Figuraciones Mías
Por: Neftalí Coria

Ya no hablaba con nadie. Cuando llegó la noche, con la tristeza de no saber qué hacer, sin cabida en ningún lugar más que la calle y el tráfago de aquel barrio, fui a un sitio donde pude hablar por teléfono. El único número que recordaba era el mío que me habían robado y el de Hugo. Le marqué y contestó; estaba dormido, por el horario en Morelia eran las cuatro de la mañana. Tuve ganas de regresarme en ese mismo momento en el que la voz de mi amigo, con avidez, me hacía preguntas. Solo le dije que estaba cansado y que no había podido encontrar a Andrea.

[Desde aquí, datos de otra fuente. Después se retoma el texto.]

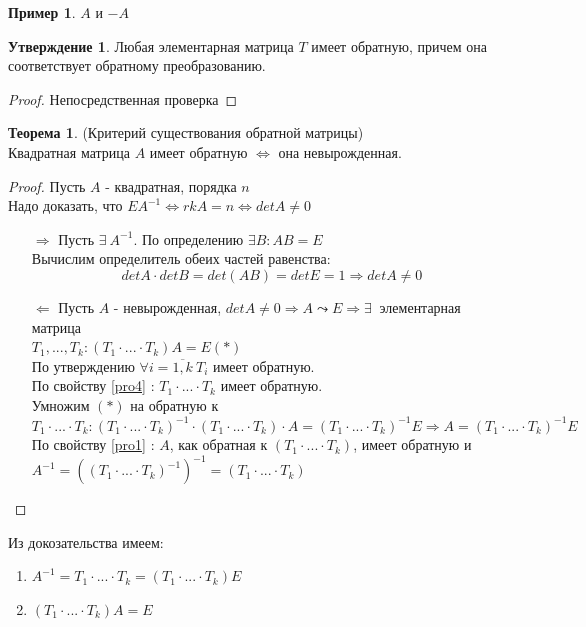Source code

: \documentclass[a4paper, 12pt]{article}
\theoremstyle{definition}
\newtheorem*{theorem}{Теорема}
\newtheorem*{subtheorem}{Утверждение}
\newtheorem*{example1}{Пример}
\begin{document}
  \begin{example1}
    $A$ и $-A$ 
  \end{example1}
  \begin{subtheorem}
    Любая элементарная матрица $T$ имеет обратную, причем она соответствует обратному преобразованию. 
  \end{subtheorem} 
  \begin{proof}
    Непосредственная проверка
  \end{proof}
  \begin{theorem}
    (Критерий существования обратной матрицы) \\
    Квадратная матрица $A$ имеет обратную $\Longleftrightarrow $ она невырожденная.
  \end{theorem} 
  \begin{proof}
    Пусть $A$ - квадратная, порядка $n$ \\
    Надо доказать, что $EA^{-1} \Longleftrightarrow rkA = n \Longleftrightarrow detA \not = 0$ 
    \begin{itemize}
      \item[\underline{$\Longrightarrow$}] Пусть $\exists \ A^{-1}$. По определению $\exists B: AB = E$ \\
      Вычислим определитель обеих частей равенства:
      $$detA\cdot detB = det(AB) = detE = 1 \Longrightarrow detA \not = 0$$ 
      \item[\underline{$\Longleftarrow$}] Пусть $A$ - невырожденная, $detA \not = 0 \Longrightarrow A \leadsto E \Longrightarrow \exists \ $ элементарная матрица \\
      $T_1,...,T_k: (T_1 \cdot ... \cdot T_k)A = E (*)$ \\
      По утверждению $\forall i = \overline{1,k} \ T_i$ имеет обратную.\\
      По свойству \eqref{pro4} : $T_1 \cdot ... \cdot T_k$ имеет обратную. \\
      Умножим $(*)$ на обратную к $T_1 \cdot ... \cdot T_k: (T_1 \cdot ... \cdot T_k)^{-1} \cdot (T_1 \cdot ... \cdot T_k) \cdot A = (T_1 \cdot ... \cdot T_k)^{-1}E \Longrightarrow A = (T_1 \cdot ... \cdot T_k)^{-1}E$ \\
      По свойству \eqref{pro1} : $A$, как обратная к $(T_1 \cdot ... \cdot T_k)$, имеет обратную и $A^{-1} = ((T_1 \cdot ... \cdot T_k)^{-1})^{-1} = (T_1 \cdot ... \cdot T_k)$
    \end{itemize}
  \end{proof} 
  Из докозательства имеем:  
  \begin{enumerate}
    \item $A^{-1} = T_1 \cdot ... \cdot T_k = (T_1 \cdot ... \cdot T_k)E$
    \item $(T_1 \cdot ... \cdot T_k)A =E$ 
  \end{enumerate}
\end{document}
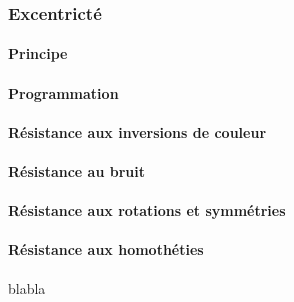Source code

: \documentclass{article}
\theoremstyle{definition}
\begin{document}
      \subsubsection{Excentricté}
      
	\paragraph{Principe}
      
	\paragraph{Programmation}
	
	\paragraph{Résistance aux inversions de couleur}
	
	\paragraph{Résistance au bruit}
	
	\paragraph{Résistance aux rotations et symmétries}
      
	\paragraph{Résistance aux homothéties} blabla
	
\end{document}
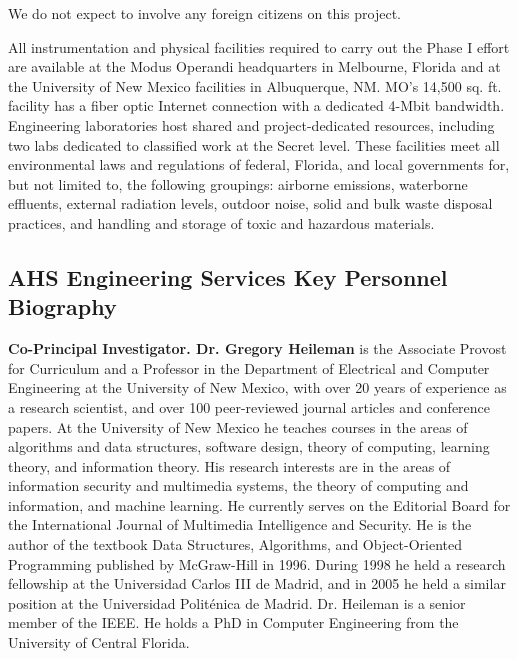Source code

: \documentclass{sbir}
\begin{document}
{
We do not expect to involve any foreign citizens on this project.

 {}
All instrumentation and physical facilities required to carry out the Phase I effort are available at the Modus Operandi headquarters in Melbourne, Florida and at the University of New Mexico facilities in Albuquerque, NM. MO's 14,500 sq. ft. facility has a fiber optic Internet connection with a dedicated 4-Mbit bandwidth. Engineering laboratories host shared and project-dedicated resources, including two labs dedicated to classified work at the Secret level. These facilities meet all environmental laws and regulations of federal, Florida, and local governments for, but not limited to, the following groupings: airborne emissions, waterborne effluents, external radiation levels, outdoor noise, solid and bulk waste disposal practices, and handling and storage of toxic and hazardous materials.

\label{subs}

\subsection{AHS Engineering Services Key Personnel Biography}\label{AHS}

{\bf Co-Principal Investigator. Dr. Gregory Heileman } is the Associate Provost for Curriculum and a Professor in the Department of Electrical and Computer Engineering at the University of New Mexico, with over 20 years of experience as a research scientist, and over 100 peer-reviewed journal articles and conference papers. At the University of New Mexico he teaches courses in the areas of algorithms and data structures, software design, theory of computing, learning theory, and information theory. His research interests are in the areas of information security and multimedia systems, the theory of computing and information, and machine learning. He currently serves on the Editorial Board for the International Journal of Multimedia Intelligence and Security. He is the author of the textbook Data Structures, Algorithms, and Object-Oriented Programming published by McGraw-Hill in 1996. During 1998 he held a research fellowship at the Universidad Carlos III de Madrid, and in 2005 he held a similar position at the Universidad Polit\'enica de Madrid. Dr. Heileman is a senior member of the IEEE. He holds a PhD in Computer Engineering from the University of Central Florida.

}
\end{document}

–Ya vente, ya no tiene caso. Acá tienes algo más que esa soledad que oigo en tu voz.

Hablamos y le mentí lo más que pude, pero estoy seguro que no me creyó y se quedó callado durante un momento. Supo que le había mentido.

–Perdí mi teléfono –le dije.

No respondió nada; entendí que tampoco me había creído y viró la conversación. Me dijo que había mandado limpiar mi casa y de la correspondencia, podía hacerme una lista. Le dije que no. Le agradecí. Cuando terminamos la llamada, tuve ganas de volver y lloré. Caminé para aliviar la nostalgia estruendosa que estaba en mí como una inyección. Trataba de deshacerla con los sitios que en el camino iba mirando, pero no pude. Compré algo para comer y una botella de vino. La bebí en uno de los jardines de ese barrio que me permitía sentirme cerca de Andrea.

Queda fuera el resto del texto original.